Years later I enjoyed flatting with girlfriends in an old house on The Terrace but I didn't relish having to occasionally advertise for new flatmates as people shifted out. To be fair, we always did manage to find lovely replacements and the only hiccup was the guy who kept his motorbike in the hallway. I once wrote that such an experience is "character building" but actually I don't really see how dealing with someone who brings his transportation indoors enhances personal development.
There was also a point at which I wanted to shift into an established flat. A lot like job hunting, the interview process was soul-destroying. Of course, being rejected as a flatmate was worse for the ego than not getting a job, because it was yourself and your personality (rather than your skills and experience) that were considered undesirable.
I did end up being accepted by two guys in Lower Hutt but, rather than be pleased I'd been successful, I chickened out of living with a pair of strange men. While flatting with friends can be an absolute blast, choosing to share a house with people you've met just the once seems unnecessarily risky.
I'm aware I need to get better flatmate stories. Men bringing motorbikes inside and gorging on diet food is pretty innocuous stuff. On reflection I wasn't perfect either. I recall one patient flatmate scraping tomato and mozzarella off the wallpaper after I'd found a novel way of getting rid of surplus pizza.
Evidently, the Top 20 arguments between housemates include: leaving dirty dishes in the sink, eating someone else's food, boyfriends or girlfriends staying over too often, playing music too loud and hogging the bathroom. Nothing much has changed since my day, then.
But is it "flatmate", "housemate" or "roommate"? Maybe it depends on which part of the world you're in. "Roommate" is a US term and one that seems just wrong unless, of course, the sharing of a bedroom is involved. And, even though "housemate" seems the most accurate, "flatmate" is the word that persists around here.

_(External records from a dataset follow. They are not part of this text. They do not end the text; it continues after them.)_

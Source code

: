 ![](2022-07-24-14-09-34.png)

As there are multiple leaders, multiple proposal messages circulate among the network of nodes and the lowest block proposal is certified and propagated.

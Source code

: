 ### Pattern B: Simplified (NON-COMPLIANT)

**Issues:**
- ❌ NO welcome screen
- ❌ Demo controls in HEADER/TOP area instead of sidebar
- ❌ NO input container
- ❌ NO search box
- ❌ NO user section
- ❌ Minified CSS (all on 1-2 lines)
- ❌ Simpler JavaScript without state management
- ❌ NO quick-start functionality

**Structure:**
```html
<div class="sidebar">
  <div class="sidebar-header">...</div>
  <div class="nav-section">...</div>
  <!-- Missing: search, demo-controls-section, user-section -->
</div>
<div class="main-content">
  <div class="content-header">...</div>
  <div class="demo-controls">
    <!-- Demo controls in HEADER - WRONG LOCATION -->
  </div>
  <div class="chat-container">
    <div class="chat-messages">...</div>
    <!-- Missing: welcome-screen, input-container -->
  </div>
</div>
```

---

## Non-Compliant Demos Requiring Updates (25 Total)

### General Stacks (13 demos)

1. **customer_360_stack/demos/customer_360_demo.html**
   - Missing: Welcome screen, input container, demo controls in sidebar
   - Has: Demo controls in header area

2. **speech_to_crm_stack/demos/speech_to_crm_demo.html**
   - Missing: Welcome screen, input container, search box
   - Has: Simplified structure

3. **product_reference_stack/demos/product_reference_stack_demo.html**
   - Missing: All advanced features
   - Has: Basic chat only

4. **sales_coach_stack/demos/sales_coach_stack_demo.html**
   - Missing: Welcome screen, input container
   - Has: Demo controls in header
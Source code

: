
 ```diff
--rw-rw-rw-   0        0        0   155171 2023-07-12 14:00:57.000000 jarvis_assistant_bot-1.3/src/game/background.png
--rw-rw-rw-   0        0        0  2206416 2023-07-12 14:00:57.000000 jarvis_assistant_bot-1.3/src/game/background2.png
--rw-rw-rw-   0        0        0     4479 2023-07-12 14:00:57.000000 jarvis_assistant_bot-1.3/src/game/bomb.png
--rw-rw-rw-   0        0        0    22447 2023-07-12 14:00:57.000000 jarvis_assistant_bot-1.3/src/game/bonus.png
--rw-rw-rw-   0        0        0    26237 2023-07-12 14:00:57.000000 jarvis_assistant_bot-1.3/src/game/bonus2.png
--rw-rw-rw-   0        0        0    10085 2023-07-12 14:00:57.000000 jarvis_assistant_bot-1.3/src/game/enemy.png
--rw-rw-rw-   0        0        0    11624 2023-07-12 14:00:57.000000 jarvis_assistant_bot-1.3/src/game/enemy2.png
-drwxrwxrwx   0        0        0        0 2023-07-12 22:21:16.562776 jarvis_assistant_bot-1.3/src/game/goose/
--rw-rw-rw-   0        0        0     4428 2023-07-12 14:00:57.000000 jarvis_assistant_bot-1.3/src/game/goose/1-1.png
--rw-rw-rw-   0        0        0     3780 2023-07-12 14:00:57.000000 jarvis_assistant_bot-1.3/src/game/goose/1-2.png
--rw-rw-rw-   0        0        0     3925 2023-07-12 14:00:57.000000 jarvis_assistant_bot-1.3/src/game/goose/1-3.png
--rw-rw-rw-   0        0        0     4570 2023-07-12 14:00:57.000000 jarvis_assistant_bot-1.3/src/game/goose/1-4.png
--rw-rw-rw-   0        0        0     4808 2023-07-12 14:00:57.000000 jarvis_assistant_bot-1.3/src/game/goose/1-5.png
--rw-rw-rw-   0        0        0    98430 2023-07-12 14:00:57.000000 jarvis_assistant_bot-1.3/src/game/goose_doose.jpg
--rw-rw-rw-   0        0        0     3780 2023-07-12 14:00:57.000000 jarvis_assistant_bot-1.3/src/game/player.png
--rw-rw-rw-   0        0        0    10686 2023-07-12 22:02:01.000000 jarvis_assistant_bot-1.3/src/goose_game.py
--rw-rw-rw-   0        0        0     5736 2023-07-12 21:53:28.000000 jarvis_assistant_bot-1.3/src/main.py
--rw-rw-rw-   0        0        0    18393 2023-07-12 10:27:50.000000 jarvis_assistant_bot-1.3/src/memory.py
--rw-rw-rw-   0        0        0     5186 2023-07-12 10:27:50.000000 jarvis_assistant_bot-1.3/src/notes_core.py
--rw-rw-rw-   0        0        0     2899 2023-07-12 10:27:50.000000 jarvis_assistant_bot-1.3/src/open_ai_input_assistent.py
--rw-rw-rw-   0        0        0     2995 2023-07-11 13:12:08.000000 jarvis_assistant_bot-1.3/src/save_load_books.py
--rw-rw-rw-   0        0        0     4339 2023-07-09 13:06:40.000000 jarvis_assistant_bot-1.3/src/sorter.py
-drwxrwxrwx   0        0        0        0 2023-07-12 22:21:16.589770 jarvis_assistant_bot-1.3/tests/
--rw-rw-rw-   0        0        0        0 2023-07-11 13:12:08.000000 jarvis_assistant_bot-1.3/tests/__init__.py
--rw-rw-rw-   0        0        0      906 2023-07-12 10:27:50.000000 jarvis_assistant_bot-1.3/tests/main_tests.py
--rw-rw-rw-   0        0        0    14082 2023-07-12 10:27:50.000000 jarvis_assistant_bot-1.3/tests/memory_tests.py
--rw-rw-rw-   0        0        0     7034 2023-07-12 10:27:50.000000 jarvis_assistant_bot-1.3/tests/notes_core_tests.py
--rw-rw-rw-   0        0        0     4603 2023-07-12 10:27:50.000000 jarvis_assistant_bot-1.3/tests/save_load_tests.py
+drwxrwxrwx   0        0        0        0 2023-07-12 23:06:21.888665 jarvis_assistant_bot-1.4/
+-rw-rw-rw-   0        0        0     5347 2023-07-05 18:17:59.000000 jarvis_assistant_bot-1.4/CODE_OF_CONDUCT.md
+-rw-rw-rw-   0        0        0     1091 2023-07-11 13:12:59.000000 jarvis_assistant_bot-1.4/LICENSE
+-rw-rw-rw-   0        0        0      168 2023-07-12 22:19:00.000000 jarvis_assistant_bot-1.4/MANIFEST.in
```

So how do you choose a good flatmate? Realestate.co.nz lists ten questions designed to suss out what type of person the prospective candidate is. Encompassing bathrooms, pets, washing up, friends and sleepovers, it's a worthy attempt at sorting out the desirable from the dregs. If it also covered attitudes towards yoghurt, apples, motorbike storage and pizza throwing I reckon it would be pretty much foolproof.
What have your flatmates been like? Was flatting a positive experience for you? Does sharing a home with a stranger strike you as potentially risky?